Election integrity champion Arizona State Senator Wendy Rogers (R) released a statement on Tuesday following an opinion from the Arizona Supreme Court, who ruled in favor of Rogers in a defamation case originating from her 2018 attack ads against then-State Senator Steve Smith.
Rogers attacked her opponent — former state Sen. Steve Smith — in multiple advertisements, including a radio commercial that called him a “slimy character whose modeling agency specializes in underage girls and advertises on websites linked to sex trafficking,” the Arizona Capitol Times reported last May.
Justice Clint Bolick wrote the opinion for the majority. “We decide today that the First Amendment precludes a defamation action based on a political advertisement directed at an opposing candidate, in which the third-party plaintiff is unnamed, the alleged defamation is not expressed but only implied, and the asserted implication is not one that would likely be drawn by a reasonable listener,” he said.
Smith worked with the Young Agency, and Pamela Young brought the defamation action after the 2018 election (which Rogers lost).
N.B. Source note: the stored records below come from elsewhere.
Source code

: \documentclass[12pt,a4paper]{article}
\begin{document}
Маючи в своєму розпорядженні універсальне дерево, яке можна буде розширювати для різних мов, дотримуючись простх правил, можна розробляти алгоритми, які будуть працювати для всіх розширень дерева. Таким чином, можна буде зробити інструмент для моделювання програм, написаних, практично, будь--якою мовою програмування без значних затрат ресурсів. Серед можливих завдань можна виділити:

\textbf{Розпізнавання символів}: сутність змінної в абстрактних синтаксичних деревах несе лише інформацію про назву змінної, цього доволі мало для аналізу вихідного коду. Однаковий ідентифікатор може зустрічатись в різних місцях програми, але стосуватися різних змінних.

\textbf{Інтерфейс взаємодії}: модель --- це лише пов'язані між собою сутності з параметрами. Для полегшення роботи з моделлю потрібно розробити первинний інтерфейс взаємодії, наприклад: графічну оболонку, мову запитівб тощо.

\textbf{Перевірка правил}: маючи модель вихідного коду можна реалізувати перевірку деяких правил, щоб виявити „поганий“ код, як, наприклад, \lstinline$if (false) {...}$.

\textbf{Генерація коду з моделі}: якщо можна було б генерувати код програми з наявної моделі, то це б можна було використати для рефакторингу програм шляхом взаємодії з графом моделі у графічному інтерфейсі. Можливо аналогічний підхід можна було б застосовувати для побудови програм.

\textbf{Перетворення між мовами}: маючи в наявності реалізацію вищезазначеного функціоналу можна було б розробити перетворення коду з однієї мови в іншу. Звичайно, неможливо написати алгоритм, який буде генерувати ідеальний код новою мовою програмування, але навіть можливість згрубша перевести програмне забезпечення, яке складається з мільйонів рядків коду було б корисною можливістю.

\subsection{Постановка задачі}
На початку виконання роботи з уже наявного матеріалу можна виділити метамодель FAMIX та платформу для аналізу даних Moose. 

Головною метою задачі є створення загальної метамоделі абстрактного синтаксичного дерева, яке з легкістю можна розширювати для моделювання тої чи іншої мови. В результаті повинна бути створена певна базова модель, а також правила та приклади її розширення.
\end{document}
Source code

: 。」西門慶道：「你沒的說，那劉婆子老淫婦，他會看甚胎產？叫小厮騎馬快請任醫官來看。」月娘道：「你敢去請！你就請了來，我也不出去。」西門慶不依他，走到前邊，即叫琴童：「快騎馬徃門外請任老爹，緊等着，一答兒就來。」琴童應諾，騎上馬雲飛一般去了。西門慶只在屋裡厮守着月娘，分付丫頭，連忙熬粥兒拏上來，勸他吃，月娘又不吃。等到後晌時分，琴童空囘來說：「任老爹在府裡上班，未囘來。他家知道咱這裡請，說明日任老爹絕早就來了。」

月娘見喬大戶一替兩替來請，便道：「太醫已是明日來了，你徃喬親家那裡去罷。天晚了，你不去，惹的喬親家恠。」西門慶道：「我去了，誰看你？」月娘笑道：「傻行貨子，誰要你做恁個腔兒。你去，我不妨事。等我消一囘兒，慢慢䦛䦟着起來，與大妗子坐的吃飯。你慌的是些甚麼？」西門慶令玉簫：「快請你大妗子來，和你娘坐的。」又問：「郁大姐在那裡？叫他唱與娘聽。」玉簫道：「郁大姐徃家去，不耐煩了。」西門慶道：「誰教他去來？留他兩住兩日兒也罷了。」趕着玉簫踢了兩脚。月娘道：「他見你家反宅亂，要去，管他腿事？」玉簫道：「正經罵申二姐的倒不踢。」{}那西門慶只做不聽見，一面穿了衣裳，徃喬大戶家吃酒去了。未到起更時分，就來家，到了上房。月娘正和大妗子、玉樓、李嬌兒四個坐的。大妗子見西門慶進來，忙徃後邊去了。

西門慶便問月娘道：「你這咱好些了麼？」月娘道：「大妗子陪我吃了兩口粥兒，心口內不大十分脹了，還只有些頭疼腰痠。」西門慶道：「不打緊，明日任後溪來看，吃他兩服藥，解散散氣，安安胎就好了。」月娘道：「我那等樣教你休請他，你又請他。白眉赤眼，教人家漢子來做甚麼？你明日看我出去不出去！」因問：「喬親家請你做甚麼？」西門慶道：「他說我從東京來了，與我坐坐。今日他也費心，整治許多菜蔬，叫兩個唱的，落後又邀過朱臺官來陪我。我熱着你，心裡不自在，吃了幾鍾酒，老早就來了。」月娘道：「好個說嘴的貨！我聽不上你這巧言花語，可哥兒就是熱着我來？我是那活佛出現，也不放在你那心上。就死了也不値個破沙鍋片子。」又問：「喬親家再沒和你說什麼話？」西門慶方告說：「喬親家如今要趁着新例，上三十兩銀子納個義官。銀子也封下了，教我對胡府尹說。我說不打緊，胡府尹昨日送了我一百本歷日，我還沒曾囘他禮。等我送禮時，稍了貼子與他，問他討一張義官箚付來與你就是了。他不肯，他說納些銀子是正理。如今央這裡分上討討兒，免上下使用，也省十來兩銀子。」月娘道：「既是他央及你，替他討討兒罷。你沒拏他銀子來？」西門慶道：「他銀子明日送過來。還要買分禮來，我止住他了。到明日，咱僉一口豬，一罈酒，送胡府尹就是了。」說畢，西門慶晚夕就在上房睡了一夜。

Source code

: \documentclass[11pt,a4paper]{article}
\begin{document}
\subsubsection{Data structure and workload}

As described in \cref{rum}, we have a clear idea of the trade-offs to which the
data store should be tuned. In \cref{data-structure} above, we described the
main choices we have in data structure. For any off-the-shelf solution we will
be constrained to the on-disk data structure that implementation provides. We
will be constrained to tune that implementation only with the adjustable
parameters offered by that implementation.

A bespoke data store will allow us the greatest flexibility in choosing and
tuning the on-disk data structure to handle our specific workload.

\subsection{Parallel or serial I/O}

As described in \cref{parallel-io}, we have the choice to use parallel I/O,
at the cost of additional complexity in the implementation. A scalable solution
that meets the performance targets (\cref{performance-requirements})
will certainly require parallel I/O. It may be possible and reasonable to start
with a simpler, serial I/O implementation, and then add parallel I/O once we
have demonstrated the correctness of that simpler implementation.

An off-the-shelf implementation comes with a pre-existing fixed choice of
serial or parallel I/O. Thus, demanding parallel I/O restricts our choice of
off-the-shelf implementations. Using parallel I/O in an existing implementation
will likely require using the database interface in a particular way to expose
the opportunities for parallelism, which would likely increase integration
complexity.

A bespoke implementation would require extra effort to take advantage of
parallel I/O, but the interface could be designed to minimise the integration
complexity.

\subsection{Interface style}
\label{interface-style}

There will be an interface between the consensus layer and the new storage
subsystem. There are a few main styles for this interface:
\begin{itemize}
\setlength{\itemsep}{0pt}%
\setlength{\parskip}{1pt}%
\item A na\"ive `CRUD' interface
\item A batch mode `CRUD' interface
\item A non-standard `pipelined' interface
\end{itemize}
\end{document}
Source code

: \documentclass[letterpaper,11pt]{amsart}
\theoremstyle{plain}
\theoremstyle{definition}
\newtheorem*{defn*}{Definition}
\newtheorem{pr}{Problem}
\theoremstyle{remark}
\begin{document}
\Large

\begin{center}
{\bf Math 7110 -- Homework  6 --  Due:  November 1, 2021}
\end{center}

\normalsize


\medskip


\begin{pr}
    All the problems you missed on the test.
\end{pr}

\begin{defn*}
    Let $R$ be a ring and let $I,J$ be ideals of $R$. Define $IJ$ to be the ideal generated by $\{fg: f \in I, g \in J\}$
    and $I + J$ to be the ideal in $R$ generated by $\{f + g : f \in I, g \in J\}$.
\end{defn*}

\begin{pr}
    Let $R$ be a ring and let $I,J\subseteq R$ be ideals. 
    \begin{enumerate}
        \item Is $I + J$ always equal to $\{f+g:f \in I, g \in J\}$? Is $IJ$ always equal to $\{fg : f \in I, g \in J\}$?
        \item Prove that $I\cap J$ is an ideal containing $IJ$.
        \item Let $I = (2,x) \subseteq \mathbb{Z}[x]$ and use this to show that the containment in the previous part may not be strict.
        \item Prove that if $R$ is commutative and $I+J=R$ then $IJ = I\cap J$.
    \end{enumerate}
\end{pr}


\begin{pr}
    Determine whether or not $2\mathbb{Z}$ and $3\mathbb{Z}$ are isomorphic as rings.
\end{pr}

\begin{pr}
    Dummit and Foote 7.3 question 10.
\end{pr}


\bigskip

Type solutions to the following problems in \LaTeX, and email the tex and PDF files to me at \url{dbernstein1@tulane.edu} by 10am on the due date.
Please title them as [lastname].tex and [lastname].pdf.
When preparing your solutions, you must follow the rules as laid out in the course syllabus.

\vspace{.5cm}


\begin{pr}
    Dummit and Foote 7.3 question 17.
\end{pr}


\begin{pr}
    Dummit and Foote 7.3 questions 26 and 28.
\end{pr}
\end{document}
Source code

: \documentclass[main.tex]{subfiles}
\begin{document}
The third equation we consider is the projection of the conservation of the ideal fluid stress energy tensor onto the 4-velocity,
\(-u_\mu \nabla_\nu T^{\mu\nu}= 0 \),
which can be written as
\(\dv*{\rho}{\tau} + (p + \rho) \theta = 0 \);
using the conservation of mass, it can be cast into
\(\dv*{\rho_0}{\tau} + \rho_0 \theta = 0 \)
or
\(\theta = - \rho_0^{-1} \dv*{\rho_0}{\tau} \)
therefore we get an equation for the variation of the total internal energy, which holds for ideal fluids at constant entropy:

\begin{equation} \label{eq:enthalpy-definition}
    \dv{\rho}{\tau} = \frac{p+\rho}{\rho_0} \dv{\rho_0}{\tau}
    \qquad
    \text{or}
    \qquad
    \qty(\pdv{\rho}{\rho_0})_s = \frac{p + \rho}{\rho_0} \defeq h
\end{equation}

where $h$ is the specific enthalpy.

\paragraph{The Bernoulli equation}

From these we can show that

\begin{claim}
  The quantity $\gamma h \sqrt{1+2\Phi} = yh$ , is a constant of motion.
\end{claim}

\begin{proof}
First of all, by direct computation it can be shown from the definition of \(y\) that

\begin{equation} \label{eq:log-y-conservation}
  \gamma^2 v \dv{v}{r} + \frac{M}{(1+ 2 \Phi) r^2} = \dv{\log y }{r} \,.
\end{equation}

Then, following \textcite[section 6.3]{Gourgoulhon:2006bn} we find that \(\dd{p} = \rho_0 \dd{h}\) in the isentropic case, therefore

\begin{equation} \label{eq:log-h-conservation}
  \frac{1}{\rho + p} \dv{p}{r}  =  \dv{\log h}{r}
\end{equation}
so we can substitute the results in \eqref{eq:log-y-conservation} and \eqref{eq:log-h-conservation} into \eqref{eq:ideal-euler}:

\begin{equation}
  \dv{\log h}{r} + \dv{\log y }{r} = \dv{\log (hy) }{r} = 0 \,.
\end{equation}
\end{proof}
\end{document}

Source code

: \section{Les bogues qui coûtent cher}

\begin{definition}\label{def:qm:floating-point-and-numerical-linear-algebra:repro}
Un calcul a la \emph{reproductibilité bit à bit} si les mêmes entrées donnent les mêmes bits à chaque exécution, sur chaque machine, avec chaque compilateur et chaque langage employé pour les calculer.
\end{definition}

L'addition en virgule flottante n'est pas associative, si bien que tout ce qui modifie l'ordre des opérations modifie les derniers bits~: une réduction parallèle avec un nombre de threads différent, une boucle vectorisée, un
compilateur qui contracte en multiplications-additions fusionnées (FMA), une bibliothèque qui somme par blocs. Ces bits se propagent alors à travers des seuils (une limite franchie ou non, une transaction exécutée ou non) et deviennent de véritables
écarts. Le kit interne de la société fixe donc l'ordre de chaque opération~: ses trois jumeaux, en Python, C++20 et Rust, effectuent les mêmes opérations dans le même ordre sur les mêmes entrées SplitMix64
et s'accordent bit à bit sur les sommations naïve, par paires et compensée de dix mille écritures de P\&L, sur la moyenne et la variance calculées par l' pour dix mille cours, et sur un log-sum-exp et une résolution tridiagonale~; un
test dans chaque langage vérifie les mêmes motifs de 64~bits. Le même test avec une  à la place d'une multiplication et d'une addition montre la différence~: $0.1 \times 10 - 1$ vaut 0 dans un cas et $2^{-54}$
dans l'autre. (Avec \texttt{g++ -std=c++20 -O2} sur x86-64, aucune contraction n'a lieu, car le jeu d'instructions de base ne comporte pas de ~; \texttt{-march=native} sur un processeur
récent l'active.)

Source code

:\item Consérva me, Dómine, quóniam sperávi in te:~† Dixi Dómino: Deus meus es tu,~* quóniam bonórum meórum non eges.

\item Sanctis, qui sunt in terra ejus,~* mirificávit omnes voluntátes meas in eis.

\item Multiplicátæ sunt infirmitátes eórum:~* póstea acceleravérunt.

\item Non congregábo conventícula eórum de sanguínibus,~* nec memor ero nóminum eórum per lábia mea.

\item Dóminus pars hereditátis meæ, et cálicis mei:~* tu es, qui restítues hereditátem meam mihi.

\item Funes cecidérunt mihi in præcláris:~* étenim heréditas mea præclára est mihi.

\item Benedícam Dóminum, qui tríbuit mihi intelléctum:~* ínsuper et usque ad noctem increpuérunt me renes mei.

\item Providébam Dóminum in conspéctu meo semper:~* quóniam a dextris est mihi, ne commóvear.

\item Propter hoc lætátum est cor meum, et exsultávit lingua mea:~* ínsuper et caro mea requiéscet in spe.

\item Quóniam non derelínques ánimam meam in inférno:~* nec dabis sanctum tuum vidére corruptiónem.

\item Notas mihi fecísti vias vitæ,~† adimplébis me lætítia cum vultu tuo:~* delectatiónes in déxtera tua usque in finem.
The trial court had refused to grant summary judgment for Rogers, finding that a jury should decide whether defamation had occurred. The Court of Appeals disagreed and ruled in Rogers’ favor. Today’s opinion agrees with that decision, but vacates the Court of Appeals’ reasoning, Arizona’s Law reported.
“The Arizona Supreme Court upheld the First Amendment of the United States today and further upheld political speech at a time when Big Tech is censoring truth at an increased rate,” Senator Rogers said in a statement.
“I am grateful to the justices on the Court and for my attorneys Dominic Draye, Jeff Walsh, and the entire team at Greenberg Traurig for their astute legal prowess, intellect, enduring faith, and perseverance,” she added.